** SUPPLIED RECORDS follows **

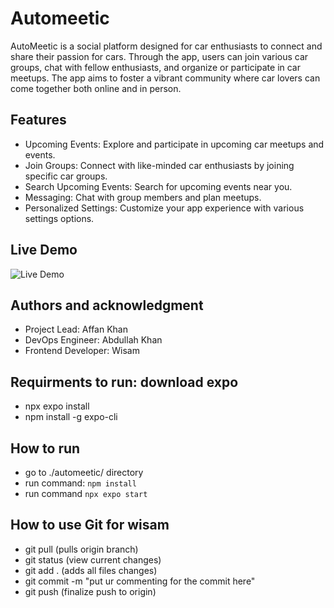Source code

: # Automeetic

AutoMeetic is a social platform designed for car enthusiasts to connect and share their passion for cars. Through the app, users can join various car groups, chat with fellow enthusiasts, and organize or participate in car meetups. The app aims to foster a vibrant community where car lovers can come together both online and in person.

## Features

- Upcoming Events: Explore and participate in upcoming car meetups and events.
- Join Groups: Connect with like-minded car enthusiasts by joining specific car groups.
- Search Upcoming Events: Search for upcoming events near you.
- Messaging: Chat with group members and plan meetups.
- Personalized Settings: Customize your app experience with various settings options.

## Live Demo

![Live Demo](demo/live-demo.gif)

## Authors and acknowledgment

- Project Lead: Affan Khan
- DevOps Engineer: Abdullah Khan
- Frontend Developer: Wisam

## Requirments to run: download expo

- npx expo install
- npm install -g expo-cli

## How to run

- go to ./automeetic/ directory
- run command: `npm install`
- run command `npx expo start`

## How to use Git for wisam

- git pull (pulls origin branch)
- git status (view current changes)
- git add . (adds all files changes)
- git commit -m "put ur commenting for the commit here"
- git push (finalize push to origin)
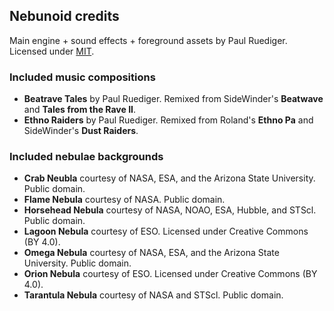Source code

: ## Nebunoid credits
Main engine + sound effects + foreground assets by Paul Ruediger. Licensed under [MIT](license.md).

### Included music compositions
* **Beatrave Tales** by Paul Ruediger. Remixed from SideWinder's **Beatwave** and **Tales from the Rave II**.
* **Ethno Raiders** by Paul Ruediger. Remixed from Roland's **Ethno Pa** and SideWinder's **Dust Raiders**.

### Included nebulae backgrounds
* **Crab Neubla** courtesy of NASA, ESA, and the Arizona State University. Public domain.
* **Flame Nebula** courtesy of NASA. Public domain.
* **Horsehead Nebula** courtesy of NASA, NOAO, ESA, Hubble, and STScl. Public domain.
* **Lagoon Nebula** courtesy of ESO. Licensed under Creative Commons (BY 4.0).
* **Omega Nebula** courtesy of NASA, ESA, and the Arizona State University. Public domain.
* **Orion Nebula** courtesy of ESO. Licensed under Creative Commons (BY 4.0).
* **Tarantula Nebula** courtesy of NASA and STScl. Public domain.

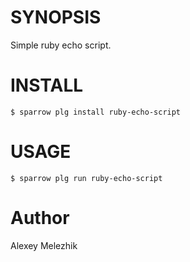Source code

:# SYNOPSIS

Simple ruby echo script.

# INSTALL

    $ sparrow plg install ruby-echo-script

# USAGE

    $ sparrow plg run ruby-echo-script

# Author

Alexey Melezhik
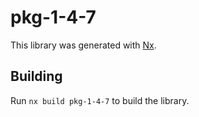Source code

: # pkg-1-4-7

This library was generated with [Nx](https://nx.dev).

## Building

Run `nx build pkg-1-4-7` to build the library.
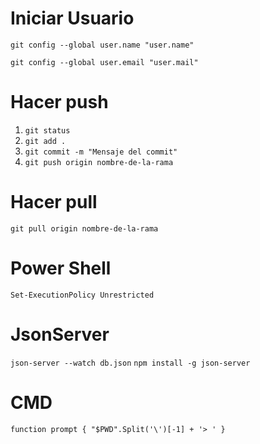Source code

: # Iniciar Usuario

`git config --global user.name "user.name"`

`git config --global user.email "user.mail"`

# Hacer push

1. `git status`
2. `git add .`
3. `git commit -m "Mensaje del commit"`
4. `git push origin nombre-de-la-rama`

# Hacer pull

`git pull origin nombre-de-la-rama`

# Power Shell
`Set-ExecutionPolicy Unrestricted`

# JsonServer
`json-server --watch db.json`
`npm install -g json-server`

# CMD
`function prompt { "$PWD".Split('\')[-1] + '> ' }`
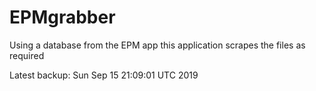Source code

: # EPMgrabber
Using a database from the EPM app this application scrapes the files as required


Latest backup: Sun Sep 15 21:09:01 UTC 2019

** End of SUPPLIED RECORDS **

** PROBLEM DESCRIPTION **
Check each line above for the string "push", then copy the ones that have it.

** SOLUTION TO THIS EXERCISE **
- git push (finalize push to origin)
# Hacer push
4. `git push origin nombre-de-la-rama`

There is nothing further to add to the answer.